● Problem statement
Answer with a number only: how many lines of the entries below contain the word "false"?

Dataset entries
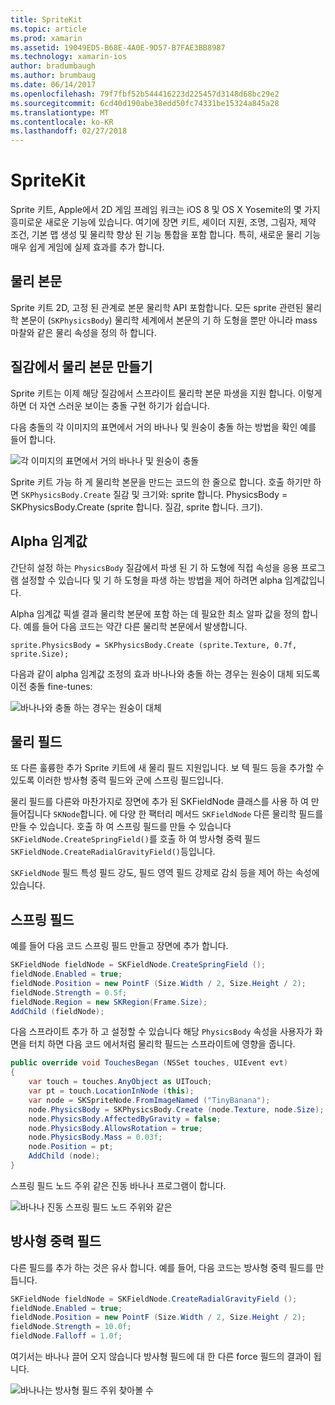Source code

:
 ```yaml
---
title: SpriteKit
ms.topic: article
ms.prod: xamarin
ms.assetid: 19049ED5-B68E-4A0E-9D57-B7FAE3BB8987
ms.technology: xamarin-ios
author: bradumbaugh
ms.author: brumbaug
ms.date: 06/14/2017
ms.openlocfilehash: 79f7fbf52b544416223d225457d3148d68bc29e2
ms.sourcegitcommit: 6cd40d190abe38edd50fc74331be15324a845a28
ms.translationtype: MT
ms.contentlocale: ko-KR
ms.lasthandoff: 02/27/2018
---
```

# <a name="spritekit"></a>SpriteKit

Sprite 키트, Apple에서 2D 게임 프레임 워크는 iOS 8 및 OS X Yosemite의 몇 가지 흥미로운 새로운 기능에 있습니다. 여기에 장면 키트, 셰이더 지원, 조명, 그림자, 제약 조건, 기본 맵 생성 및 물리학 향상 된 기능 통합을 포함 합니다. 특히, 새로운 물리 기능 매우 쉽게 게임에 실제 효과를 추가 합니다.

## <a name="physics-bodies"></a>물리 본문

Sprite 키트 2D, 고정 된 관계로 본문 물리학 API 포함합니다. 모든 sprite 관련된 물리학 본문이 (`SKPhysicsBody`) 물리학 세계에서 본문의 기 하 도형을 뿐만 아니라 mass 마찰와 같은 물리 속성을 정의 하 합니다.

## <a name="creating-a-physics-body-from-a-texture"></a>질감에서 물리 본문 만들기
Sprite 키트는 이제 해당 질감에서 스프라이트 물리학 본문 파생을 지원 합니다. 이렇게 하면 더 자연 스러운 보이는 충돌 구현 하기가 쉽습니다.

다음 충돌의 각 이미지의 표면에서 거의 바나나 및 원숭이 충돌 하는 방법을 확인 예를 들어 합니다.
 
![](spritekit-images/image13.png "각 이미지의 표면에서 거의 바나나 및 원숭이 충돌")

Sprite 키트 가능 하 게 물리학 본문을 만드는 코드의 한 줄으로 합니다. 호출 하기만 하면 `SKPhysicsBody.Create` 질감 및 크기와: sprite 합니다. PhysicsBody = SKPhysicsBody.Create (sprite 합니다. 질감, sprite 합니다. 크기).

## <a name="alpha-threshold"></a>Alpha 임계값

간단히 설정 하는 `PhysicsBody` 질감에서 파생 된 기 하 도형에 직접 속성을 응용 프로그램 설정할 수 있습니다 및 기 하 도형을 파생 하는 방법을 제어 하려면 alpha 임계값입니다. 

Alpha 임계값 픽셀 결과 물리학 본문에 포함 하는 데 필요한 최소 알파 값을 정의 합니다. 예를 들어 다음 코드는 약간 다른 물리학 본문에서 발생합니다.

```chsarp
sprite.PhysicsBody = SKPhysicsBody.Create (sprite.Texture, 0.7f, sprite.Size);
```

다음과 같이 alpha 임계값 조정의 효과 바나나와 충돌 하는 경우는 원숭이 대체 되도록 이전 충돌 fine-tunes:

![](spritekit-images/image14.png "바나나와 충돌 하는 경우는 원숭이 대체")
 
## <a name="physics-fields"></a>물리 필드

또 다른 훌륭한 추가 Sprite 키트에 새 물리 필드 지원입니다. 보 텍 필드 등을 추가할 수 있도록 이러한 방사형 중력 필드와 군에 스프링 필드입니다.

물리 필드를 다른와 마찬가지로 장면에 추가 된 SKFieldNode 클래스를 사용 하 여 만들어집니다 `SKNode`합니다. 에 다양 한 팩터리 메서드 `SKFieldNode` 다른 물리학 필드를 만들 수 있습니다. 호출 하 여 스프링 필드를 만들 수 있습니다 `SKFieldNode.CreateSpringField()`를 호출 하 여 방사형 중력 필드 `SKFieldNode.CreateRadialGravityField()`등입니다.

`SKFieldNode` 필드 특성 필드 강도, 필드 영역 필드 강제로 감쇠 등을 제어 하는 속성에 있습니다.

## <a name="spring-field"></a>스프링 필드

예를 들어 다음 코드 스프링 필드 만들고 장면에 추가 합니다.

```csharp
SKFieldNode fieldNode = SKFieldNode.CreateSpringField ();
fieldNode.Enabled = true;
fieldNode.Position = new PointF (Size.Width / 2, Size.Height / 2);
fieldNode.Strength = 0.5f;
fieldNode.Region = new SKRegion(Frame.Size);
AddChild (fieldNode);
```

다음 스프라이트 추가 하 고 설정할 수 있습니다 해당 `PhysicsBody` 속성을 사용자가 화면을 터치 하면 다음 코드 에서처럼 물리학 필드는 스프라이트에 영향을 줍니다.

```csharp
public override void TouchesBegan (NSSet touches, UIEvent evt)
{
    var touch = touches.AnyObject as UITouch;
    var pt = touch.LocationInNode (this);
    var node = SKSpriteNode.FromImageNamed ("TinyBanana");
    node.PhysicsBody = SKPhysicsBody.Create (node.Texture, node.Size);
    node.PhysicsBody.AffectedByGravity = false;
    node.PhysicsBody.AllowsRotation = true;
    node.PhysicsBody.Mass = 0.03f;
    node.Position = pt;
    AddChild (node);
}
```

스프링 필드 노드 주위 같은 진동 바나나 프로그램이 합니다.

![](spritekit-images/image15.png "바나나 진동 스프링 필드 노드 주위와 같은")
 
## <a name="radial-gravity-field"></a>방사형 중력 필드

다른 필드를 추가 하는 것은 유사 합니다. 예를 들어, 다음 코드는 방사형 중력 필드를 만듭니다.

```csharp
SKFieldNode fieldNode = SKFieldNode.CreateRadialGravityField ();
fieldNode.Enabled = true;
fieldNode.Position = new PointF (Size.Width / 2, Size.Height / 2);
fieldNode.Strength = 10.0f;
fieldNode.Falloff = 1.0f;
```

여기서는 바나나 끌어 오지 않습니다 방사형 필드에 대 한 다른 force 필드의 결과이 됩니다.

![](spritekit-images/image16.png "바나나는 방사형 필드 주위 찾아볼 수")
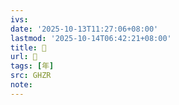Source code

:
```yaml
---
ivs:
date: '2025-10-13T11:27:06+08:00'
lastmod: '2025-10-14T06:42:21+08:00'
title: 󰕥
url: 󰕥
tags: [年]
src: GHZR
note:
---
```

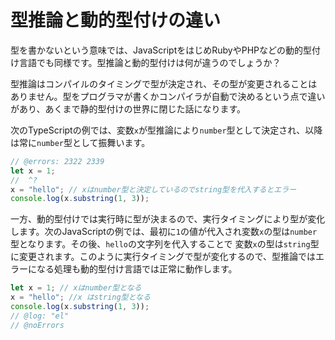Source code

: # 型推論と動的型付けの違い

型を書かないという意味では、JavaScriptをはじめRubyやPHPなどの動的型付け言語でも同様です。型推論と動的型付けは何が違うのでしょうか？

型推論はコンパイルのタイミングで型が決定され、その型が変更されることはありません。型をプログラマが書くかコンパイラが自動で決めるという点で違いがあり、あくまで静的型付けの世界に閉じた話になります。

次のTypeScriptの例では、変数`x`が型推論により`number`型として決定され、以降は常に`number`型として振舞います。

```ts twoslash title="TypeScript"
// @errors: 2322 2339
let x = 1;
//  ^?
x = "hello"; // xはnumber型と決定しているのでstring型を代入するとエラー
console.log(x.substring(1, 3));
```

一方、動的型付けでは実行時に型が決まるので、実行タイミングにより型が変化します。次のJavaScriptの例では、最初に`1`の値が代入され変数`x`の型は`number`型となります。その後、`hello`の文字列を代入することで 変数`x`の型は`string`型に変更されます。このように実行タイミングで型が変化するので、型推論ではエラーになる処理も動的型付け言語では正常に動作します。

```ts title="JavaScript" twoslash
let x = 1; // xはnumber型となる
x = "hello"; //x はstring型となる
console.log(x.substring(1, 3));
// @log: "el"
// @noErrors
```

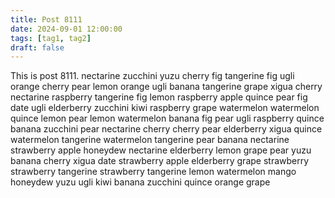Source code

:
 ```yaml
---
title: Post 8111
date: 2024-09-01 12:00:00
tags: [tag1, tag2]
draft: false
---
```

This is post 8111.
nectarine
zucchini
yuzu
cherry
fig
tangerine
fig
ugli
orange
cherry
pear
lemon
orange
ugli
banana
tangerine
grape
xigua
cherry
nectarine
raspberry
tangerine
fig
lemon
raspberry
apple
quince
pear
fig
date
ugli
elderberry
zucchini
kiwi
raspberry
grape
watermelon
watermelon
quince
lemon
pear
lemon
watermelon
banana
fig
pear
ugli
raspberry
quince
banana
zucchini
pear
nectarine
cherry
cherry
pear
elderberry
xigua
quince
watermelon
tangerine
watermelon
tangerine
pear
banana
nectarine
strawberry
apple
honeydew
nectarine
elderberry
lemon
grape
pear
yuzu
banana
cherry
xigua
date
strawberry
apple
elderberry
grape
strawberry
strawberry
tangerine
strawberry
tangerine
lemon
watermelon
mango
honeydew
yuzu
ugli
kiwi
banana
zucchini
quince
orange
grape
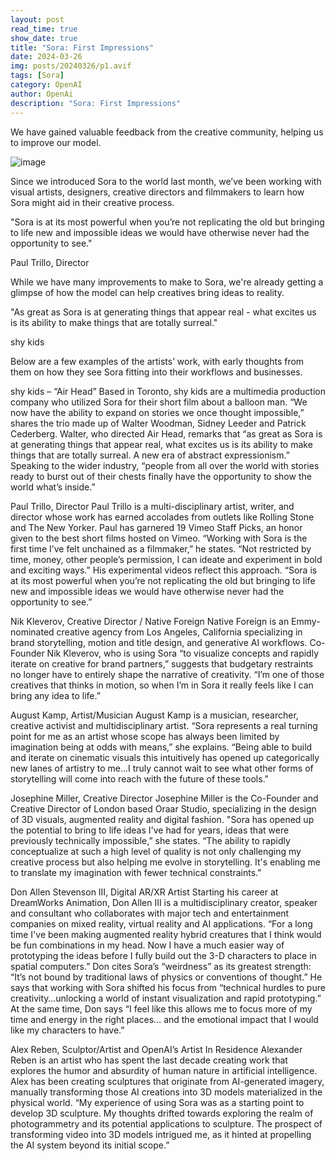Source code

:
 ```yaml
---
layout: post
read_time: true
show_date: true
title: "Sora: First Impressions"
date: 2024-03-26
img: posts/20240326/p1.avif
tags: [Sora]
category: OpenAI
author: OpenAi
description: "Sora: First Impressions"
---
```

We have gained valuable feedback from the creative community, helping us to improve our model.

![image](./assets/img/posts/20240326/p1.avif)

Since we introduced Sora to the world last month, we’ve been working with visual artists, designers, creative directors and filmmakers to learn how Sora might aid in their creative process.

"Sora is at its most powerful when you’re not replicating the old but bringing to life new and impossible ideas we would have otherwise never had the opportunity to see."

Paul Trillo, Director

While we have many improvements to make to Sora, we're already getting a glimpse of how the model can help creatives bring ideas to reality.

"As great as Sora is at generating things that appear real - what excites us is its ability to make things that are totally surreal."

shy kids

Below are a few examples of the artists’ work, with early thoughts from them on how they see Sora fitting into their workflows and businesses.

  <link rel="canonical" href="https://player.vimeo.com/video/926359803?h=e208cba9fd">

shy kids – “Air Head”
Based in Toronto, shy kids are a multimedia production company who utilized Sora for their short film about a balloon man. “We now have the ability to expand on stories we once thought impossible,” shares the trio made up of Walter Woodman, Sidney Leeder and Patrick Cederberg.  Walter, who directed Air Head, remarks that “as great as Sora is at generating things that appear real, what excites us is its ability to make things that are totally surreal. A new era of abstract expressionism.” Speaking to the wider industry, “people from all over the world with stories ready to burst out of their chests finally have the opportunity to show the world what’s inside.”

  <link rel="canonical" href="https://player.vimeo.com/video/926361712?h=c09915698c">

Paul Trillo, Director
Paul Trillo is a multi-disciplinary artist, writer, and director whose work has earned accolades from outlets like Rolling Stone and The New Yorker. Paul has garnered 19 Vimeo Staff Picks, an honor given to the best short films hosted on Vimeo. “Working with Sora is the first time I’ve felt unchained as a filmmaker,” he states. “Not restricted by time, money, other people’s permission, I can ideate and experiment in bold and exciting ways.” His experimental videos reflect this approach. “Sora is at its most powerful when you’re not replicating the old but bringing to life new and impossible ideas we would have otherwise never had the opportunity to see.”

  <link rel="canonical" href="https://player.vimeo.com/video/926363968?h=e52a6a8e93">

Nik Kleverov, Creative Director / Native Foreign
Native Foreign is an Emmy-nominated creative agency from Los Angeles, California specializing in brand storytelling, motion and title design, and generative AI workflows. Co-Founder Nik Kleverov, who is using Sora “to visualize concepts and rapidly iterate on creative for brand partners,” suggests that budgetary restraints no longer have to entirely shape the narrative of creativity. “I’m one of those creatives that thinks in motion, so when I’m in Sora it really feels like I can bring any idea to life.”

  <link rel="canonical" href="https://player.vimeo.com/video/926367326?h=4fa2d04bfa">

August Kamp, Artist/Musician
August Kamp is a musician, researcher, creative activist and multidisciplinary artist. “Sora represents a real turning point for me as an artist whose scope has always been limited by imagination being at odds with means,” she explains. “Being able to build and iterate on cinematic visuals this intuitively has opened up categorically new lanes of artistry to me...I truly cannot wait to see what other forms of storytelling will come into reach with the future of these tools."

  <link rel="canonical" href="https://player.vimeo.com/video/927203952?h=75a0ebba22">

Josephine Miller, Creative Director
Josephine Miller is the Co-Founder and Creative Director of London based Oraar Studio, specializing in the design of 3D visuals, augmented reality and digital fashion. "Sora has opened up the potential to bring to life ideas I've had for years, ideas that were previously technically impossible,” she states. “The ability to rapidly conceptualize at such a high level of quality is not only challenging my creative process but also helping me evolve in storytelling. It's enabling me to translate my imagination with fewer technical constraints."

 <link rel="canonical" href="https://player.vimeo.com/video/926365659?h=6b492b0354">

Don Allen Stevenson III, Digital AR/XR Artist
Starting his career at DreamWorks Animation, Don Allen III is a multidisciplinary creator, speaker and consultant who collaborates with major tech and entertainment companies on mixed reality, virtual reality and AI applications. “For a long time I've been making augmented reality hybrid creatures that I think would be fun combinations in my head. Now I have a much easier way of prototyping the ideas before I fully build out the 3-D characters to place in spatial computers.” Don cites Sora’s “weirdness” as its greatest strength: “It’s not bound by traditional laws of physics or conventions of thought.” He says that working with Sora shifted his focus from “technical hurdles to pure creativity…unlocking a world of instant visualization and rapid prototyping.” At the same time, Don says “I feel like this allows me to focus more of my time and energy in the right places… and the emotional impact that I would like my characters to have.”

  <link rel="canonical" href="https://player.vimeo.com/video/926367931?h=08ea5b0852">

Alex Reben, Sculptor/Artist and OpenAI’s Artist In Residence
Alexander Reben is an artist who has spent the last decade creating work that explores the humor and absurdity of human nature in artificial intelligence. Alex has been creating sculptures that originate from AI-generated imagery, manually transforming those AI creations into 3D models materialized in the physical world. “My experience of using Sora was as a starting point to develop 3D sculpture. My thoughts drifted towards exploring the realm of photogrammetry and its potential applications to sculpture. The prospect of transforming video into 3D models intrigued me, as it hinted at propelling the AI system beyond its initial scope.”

● The answer
2